Has your SAN admin or CIO been telling you not to compress your SQL Server backups because they’re doing it for you with a dedupe tool like EMC’s Data Domain?  I’ve been hearing from a lot of DBAs who’ve been getting this bad advice, and it’s time to set some records straight.

The Basics of Storage Deduplication

Dedupe appliances basically sit between a server and storage, and compress the storage.  Sometimes they do it by identifying duplicate files, and sometimes they do it by identifying duplicate blocks inside files.  It isn’t like traditional compression because the process is totally transparent to anything that stores files on a deduped file share – you can save an Excel file to one of these things without knowing anything about dedupe or installing any special drivers.  In theory, this makes dedupe great because it works with everything.
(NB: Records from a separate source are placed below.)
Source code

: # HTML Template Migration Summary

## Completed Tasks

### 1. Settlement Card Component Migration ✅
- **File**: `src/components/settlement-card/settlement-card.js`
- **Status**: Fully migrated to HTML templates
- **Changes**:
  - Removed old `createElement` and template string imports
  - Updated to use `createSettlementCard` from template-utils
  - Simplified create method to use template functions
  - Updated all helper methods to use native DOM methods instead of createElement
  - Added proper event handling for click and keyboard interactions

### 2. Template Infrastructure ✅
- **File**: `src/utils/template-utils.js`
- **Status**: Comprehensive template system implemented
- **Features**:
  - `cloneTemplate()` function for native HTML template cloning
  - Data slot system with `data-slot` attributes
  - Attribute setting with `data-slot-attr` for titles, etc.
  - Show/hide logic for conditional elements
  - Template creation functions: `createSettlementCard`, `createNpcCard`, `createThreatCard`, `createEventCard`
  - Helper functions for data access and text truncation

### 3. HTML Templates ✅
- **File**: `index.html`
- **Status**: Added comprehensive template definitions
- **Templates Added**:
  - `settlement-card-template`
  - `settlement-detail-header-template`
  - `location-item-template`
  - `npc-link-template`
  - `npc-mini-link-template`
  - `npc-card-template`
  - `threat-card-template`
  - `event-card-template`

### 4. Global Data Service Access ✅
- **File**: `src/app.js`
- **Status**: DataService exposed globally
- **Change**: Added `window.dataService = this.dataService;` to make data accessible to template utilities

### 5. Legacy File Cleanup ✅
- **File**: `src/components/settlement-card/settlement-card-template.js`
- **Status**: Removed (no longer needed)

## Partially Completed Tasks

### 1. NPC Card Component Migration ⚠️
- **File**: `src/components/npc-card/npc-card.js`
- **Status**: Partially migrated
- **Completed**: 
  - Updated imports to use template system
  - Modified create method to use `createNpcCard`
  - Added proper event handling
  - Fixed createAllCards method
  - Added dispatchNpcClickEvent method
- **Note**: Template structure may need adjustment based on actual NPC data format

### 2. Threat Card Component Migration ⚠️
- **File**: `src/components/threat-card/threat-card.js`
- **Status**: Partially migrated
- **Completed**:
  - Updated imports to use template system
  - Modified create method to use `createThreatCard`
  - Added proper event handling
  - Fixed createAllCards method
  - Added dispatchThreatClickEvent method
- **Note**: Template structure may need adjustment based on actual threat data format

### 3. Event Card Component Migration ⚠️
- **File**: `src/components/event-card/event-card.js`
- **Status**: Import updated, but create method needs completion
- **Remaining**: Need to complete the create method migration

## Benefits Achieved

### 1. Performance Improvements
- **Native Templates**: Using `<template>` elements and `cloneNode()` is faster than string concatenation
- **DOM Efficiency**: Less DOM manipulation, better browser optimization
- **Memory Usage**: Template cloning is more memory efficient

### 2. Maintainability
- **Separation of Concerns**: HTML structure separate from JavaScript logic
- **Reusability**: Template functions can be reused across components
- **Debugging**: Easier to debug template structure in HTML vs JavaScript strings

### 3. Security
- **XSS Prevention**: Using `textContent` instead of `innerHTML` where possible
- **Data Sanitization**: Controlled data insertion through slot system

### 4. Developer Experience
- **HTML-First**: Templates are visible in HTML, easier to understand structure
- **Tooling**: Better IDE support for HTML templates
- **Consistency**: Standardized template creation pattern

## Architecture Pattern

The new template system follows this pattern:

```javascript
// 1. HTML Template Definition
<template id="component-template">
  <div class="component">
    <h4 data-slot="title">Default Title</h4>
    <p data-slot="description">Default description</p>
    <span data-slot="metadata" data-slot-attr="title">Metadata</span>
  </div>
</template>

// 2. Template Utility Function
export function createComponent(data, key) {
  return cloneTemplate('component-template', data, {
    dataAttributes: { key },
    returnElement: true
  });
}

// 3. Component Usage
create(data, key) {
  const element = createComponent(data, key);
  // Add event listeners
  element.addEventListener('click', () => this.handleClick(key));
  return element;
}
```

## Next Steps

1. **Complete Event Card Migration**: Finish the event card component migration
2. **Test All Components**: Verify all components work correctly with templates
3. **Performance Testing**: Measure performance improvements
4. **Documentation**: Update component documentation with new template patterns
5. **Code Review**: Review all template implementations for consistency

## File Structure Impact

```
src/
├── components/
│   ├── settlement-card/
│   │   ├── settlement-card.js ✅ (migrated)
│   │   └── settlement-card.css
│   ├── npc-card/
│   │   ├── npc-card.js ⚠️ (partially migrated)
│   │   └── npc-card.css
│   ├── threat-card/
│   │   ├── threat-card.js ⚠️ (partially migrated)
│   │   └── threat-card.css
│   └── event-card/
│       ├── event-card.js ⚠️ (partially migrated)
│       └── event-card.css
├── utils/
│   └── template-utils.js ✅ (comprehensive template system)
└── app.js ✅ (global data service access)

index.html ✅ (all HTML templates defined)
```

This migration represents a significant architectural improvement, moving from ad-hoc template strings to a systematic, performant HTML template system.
The key thing to know about dedupe, though, is that the magic doesn’t happen until the files are written to disk.  If you want to store a 100 megabyte file on a dedupe appliance, you have to store 100 megabytes – and then after you’re done, the dedupe tool will shrink it.  But by that point, you’ve already pushed 100 megabytes over the network, and that’s where the problem comes in for SQL Server.

Dedupe Slows Down SQL Server Backups

In almost every scenario I’ve ever seen, the SQL Server backup bottleneck is the network interface or the drives we’re writing to.  We DBAs purposely set up our SQL Servers so that they can read an awful lot of data very fast, but our backup drives have trouble keeping up.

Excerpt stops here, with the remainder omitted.